**Exercise objective**
Print exactly the lines starting at the one that contains "# Project dependencies" and ending at the last line of the listing below.

**Study material**
- Opening Delimiter -
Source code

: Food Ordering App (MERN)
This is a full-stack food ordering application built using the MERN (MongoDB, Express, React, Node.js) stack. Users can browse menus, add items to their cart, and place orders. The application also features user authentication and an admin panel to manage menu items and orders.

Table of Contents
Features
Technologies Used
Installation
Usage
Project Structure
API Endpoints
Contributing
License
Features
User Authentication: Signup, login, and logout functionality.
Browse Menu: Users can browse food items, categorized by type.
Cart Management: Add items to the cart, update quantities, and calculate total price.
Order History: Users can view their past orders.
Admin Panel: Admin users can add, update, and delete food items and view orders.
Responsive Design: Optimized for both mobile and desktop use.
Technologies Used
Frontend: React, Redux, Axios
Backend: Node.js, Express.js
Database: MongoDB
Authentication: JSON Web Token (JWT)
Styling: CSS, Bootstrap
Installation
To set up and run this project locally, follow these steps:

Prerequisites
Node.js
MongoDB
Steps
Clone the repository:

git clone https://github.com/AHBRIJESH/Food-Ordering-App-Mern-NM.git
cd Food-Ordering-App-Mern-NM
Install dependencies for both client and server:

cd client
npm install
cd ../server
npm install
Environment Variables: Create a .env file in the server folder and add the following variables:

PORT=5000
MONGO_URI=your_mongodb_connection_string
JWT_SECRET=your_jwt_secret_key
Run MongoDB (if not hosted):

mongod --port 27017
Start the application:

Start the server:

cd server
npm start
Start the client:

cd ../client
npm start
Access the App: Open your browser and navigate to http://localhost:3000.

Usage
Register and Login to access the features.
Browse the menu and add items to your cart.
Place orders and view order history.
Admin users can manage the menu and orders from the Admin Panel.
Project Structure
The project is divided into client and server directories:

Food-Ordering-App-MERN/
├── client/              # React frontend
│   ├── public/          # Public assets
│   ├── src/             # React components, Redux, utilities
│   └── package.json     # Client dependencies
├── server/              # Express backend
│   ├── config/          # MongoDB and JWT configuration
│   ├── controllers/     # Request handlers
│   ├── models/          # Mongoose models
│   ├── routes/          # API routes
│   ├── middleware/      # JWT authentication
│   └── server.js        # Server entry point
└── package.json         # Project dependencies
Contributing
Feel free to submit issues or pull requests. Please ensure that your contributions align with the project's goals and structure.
- Closing Delimiter -
**Reply to the task**
└── package.json         # Project dependencies
Contributing
Feel free to submit issues or pull requests. Please ensure that your contributions align with the project's goals and structure.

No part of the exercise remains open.